It is true, as said by counsel for respondent, that our statute is in some sense penal, and should receive a liberal interpretation; but the fact that a statute is penal does not authorize the court to refuse to enforce it where the failure to comply with its provisions is, as in this case, palpable and material.

The fact that the San Francisco agent of the plaintiff could not personally know the truth of all the matters required to be embodied in the statements is not sufficient to relieve the plaintiff from such compliance as was within its power; and if it be said that it is not possible for the plaintiff to comply substantially with *36the requirements of the statute, that would be conclusive against its right to maintain the action, as it is not in the power of the court to make an exception where none is made in the statute. As to the wisdom of this enactment, either as to its general purpose or the mode of its enforcement, we are not called upon to speak. The power of the legislature to make the enactment is not questioned, and our whole duty is to determine whether or not the law has been complied with, and if it has not, to further determine the effect of such noncompliance upon the right of the plaintiff to maintain this action.

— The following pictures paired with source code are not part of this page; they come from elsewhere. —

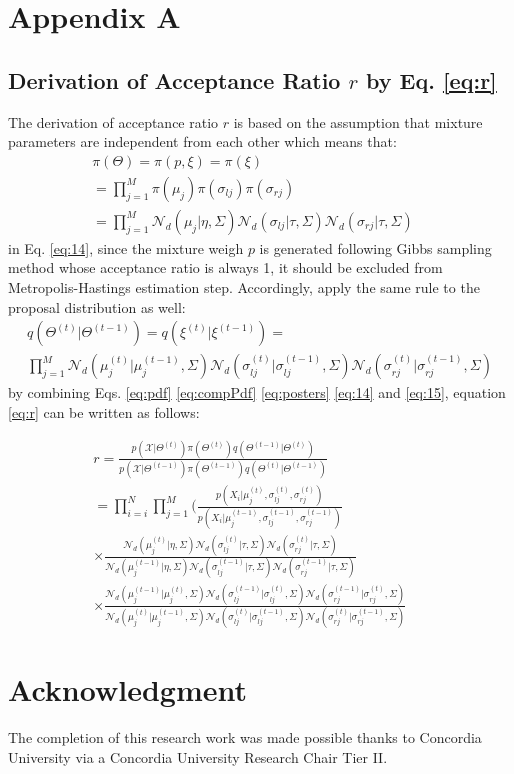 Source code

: \documentclass[conference]{IEEEtran}
\begin{document}
\section*{Appendix A}
\subsection{Derivation of Acceptance Ratio $r$ by Eq. \eqref{eq:r}}
The derivation of acceptance ratio $r$ is based on the assumption that mixture parameters are independent from each other which means that:
\bigskip
\begin{multline}
\pi(\Theta) = \pi(p,\xi) = \pi(\xi) \\
= \prod_{j=1}^M\pi(\mu_j)\pi(\sigma_{lj})\pi(\sigma_{rj}) \qquad\qquad\qquad\qquad\\
= \prod_{j=1}^M\mathcal{N}_d(\mu_j|\eta,\Sigma)\mathcal{N}_d(\sigma_{lj}|\tau,\Sigma)\mathcal{N}_d(\sigma_{rj}|\tau,\Sigma)\quad
\label{eq:14}
\end{multline}
in Eq. \eqref{eq:14}, since the mixture weigh $p$ is generated following Gibbs sampling method whose acceptance ratio is always 1, it should be excluded from Metropolis-Hastings estimation step. Accordingly, apply the same rule to the proposal distribution as well:
\begin{multline}
q(\Theta^{(t)}|\Theta^{(t-1)}) = q(\xi^{(t)}|\xi^{(t-1)})= \\
\prod_{j=1}^M\mathcal{N}_d(\mu_j^{(t)}|\mu_j^{(t-1)},\Sigma)\mathcal{N}_d(\sigma_{lj}^{(t)}|\sigma_{lj}^{(t-1)},\Sigma)\mathcal{N}_d(\sigma_{rj}^{(t)}|\sigma_{rj}^{(t-1)},\Sigma)
\label{eq:15}
\end{multline}
by combining Eqs. \eqref{eq:pdf} \eqref{eq:compPdf} \eqref{eq:posters} \eqref{eq:14} and \eqref{eq:15}, equation \eqref{eq:r} can be written as follows:

\begin{multline}
r = \frac{p(\mathcal{X}|\Theta^{(t)})\pi(\Theta^{(t)})q(\Theta^{(t-1)}|\Theta^{(t)})}{p(\mathcal{X}|\Theta^{(t-1)})\pi(\Theta^{(t-1)})q(\Theta^{(t)}|\Theta^{(t-1)})} \\
= \prod_{i=i}^N \prod_{j=1}^M(\frac{p(X_i|\mu_j^{(t)},\sigma_{lj}^{(t)},\sigma_{rj}^{(t)})}
{p(X_i|\mu_j^{(t-1)},\sigma_{lj}^{(t-1)},\sigma_{rj}^{(t-1)})} \qquad\qquad\qquad\\
\times \frac{\mathcal{N}_d(\mu_j^{(t)}|\eta,\Sigma)\mathcal{N}_d(\sigma_{lj}^{(t)}|\tau,\Sigma)\mathcal{N}_d(\sigma_{rj}^{(t)}|\tau,\Sigma)}{\mathcal{N}_d(\mu_j^{(t-1)}|\eta,\Sigma)\mathcal{N}_d(\sigma_{lj}^{(t-1)}|\tau,\Sigma)\mathcal{N}_d(\sigma_{rj}^{(t-1)}|\tau,\Sigma)} \quad\\
\times \frac{\mathcal{N}_d(\mu_j^{(t-1)}|\mu_j^{(t)},\Sigma)\mathcal{N}_d(\sigma_{lj}^{(t-1)}|\sigma_{lj}^{(t)},\Sigma)\mathcal{N}_d(\sigma_{rj}^{(t-1)}|\sigma_{rj}^{(t)},\Sigma)}{\mathcal{N}_d(\mu_j^{(t)}|\mu_j^{(t-1)},\Sigma)\mathcal{N}_d(\sigma_{lj}^{(t)}|\sigma_{lj}^{(t-1)},\Sigma)\mathcal{N}_d(\sigma_{rj}^{(t)}|\sigma_{rj}^{(t-1)},\Sigma)}
\label{eq:16}
\end{multline}

\section*{Acknowledgment}
The completion of this research work was made possible thanks to Concordia University via a Concordia University Research Chair Tier II.



\end{document}
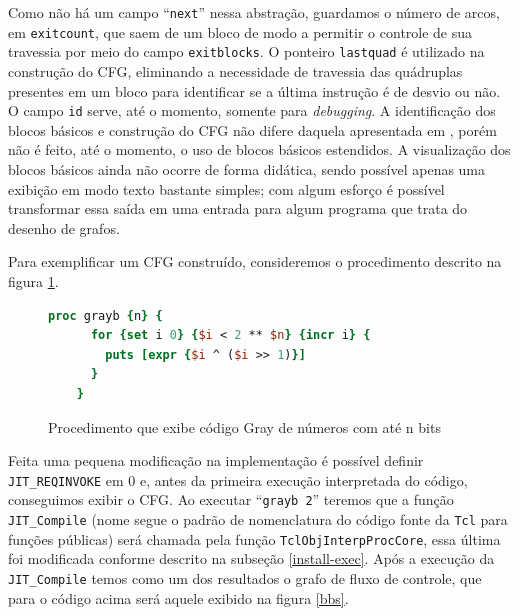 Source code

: Como não há um campo ``\verb!next!'' nessa abstração, guardamos o
número de arcos, em \verb!exitcount!, que saem de um bloco de modo a
permitir o controle de sua travessia por meio do campo
\verb!exitblocks!. O ponteiro \verb!lastquad! é
utilizado na construção do CFG, eliminando a necessidade de travessia das
quádruplas presentes em um bloco para identificar se a última
instrução é de desvio ou não. O campo \verb!id! serve, até o momento,
somente para \textit{debugging}. A identificação dos blocos básicos e
construção do CFG não difere daquela apresentada em
, porém não é feito, até o momento, o
uso de blocos básicos estendidos. A visualização dos blocos básicos
ainda não ocorre de forma didática, sendo possível apenas uma exibição
em modo texto bastante simples; com algum esforço é possível
transformar essa saída em uma entrada para algum programa que trata do
desenho de grafos.

Para exemplificar um CFG construído, consideremos o procedimento
descrito na figura \ref{fig:gray}.
\begin{figure}[h]
  \centering
  \begin{lstlisting}[language=Tcl]
    proc grayb {n} {
      for {set i 0} {$i < 2 ** $n} {incr i} {
        puts [expr {$i ^ ($i >> 1)}]
      }
    }
  \end{lstlisting}
  \caption{Procedimento que exibe código Gray de números com até n
    bits \label{fig:gray}}
\end{figure}
Feita uma pequena modificação na implementação é possível definir
\verb!JIT_REQINVOKE! em 0 e, antes da primeira execução interpretada do
código, conseguimos exibir o CFG. Ao executar ``\verb!grayb 2!''
teremos que a função \verb!JIT_Compile! (nome segue o padrão de
nomenclatura do código fonte da \texttt{Tcl} para funções públicas)
será chamada pela função
\verb!TclObjInterpProcCore!, essa última foi modificada conforme
descrito na subseção \ref{install-exec}. Após a execução da
\verb!JIT_Compile! temos como um dos resultados o grafo de fluxo de
controle, que para o código acima será aquele exibido na figura \ref{bbs}.

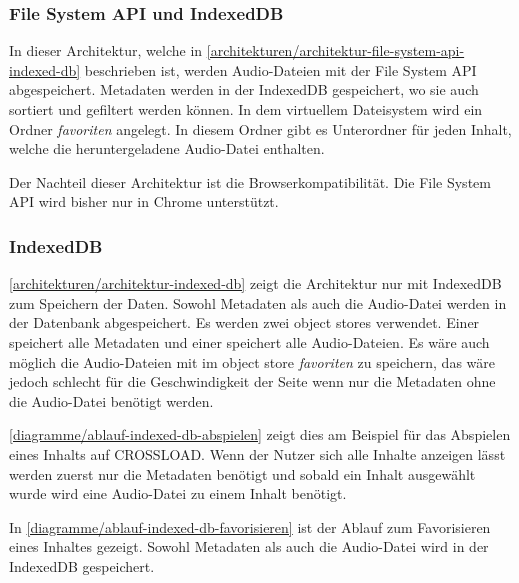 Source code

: \subsubsection{File System API und IndexedDB}

In dieser Architektur, welche in \autoref{architekturen/architektur-file-system-api-indexed-db} beschrieben ist, werden Audio-Dateien mit der File System \ac{API} abgespeichert. Metadaten werden in der IndexedDB gespeichert, wo sie auch sortiert und gefiltert werden können. In dem virtuellem Dateisystem wird ein Ordner \textit{favoriten} angelegt. In diesem Ordner gibt es Unterordner für jeden Inhalt, welche die heruntergeladene Audio-Datei enthalten. 

Der Nachteil dieser Architektur ist die Browserkompatibilität. Die File System \ac{API} wird bisher nur in Chrome unterstützt.

\subsubsection{IndexedDB}

\autoref{architekturen/architektur-indexed-db} zeigt die Architektur nur mit IndexedDB zum Speichern der Daten. Sowohl Metadaten als auch die Audio-Datei werden in der Datenbank abgespeichert. Es werden zwei object stores verwendet. Einer speichert alle Metadaten und einer speichert alle Audio-Dateien. Es wäre auch möglich die Audio-Dateien mit im object store \textit{favoriten} zu speichern, das wäre jedoch schlecht für die Geschwindigkeit der Seite wenn nur die Metadaten ohne die Audio-Datei benötigt werden.

\autoref{diagramme/ablauf-indexed-db-abspielen} zeigt dies am Beispiel für das Abspielen eines Inhalts auf CROSSLOAD. Wenn der Nutzer sich alle Inhalte anzeigen lässt werden zuerst nur die Metadaten benötigt und sobald ein Inhalt ausgewählt wurde wird eine Audio-Datei zu einem Inhalt benötigt. 


In \autoref{diagramme/ablauf-indexed-db-favorisieren} ist der Ablauf zum Favorisieren eines Inhaltes gezeigt. Sowohl Metadaten als auch die Audio-Datei wird in der IndexedDB gespeichert.


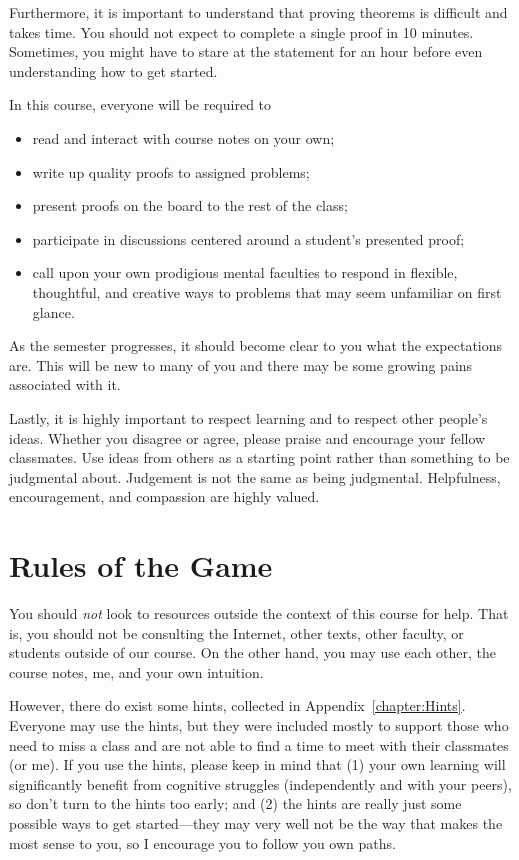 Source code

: Furthermore, it is important to understand that proving theorems is difficult and takes time. You should not expect to complete a single proof in 10 minutes. Sometimes, you might have to stare at the statement for an hour before even understanding how to get started. 

In this course, everyone will be required to
\begin{itemize}
\item read and interact with course notes on your own;
\item write up quality proofs to assigned problems;
\item present proofs on the board to the rest of the class;
\item participate in discussions centered around a student's presented proof;
\item call upon your own prodigious mental faculties to respond in flexible, thoughtful, and creative ways to problems that may seem unfamiliar on first glance.
\end{itemize}
\noindent As the semester progresses, it should become clear to you what the expectations are. This will be new to many of you and there may be some growing pains associated with it.

Lastly, it is highly important to respect learning and to respect other people's ideas.  Whether you disagree or agree, please praise and encourage your fellow classmates.  Use ideas from others as a starting point rather than something to be judgmental about.  Judgement is not the same as being judgmental.  Helpfulness, encouragement, and compassion are highly valued.

\section{Rules of the Game}
You should \emph{not} look to resources outside the context of this course for help. That is, you should not be consulting the Internet, other texts, other faculty, or students outside of our course. On the other hand, you may use each other, the course notes, me, and your own intuition.  

However, there do exist some hints, collected in Appendix~\ref{chapter:Hints}. Everyone may use the hints, but they were included mostly to support those who need to miss a class and are not able to find a time to meet with their classmates (or me). If you use the hints, please keep in mind that (1) your own learning will significantly benefit from cognitive struggles (independently and with your peers), so don't turn to the hints too early; and (2) the hints are really just some possible ways to get started---they may very well not be the way that makes the most sense to you, so I encourage you to follow you own paths.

In Bank of British North America v. Cahn, 79 Cal. 463, this court held that a failure on the part of the plaintiff to comply with the provisions of the act in question was a sufficient defense to the action. Counsel for respondent contends, however, that in the case above cited it w'as held that the publication and recording of these documents is mainly for the benefit of those locally interested, by giving information to them through local publication and recording, and that therefore the statute was not intended to have an extraterritorial effect; that in this case the bills of exchange sued upon were purchased by plaintiff at its agency at Vancouver, in British Columbia, and that the “ banking business,” so far as these bills were concerned, was done in a foreign country. The record shows that these bills were purchased at plaintiff’s Vancouver agency, and paid for by drafts drawn by that agency upon the San Francisco agency; that the bills were forwarded to the latter agency, and by it presented for acceptance, and after acceptance retained for collection. Upon this state of facts, respondent contends that it should not be deprived of the right, “ accorded to all foreigners, of pursuing their remedies against residents of this state upon personal contracts made out of the state.” But the personal contract in this case sought to be enforced was a California contract, made here and to be performed here. The Alaska Improvement Company, the defendant in the action, did *37not sell these bills to the plaintiff at Vancouver or elsewhere. Its only liability was that of a drawer and indorser, and not upon a supposed guaranty or other obligation created by a sale of the paper in a foreign jurisdiction; nor can we see why the payment of the draft drawn by the Vancouver agency upon the San Francisco agency in payment for the bills of exchange, the presentation of them for acceptance, the demand of payment at maturity, and the protesting them for nonpayment is not doing a banking business in the state of California. If John Smith, a resident of Vancouver, had there purchased them, and sent them to plaintiff’s agency at San Francisco for the purposes above mentioned, would any one doubt that the same acts as those performed by the plaintiff in the case at bar were within the legitimate functions of a bank,—were indeed the exercise of one of the most common and convenient functions of a bank, and which is everywhere regarded as “ banking business”?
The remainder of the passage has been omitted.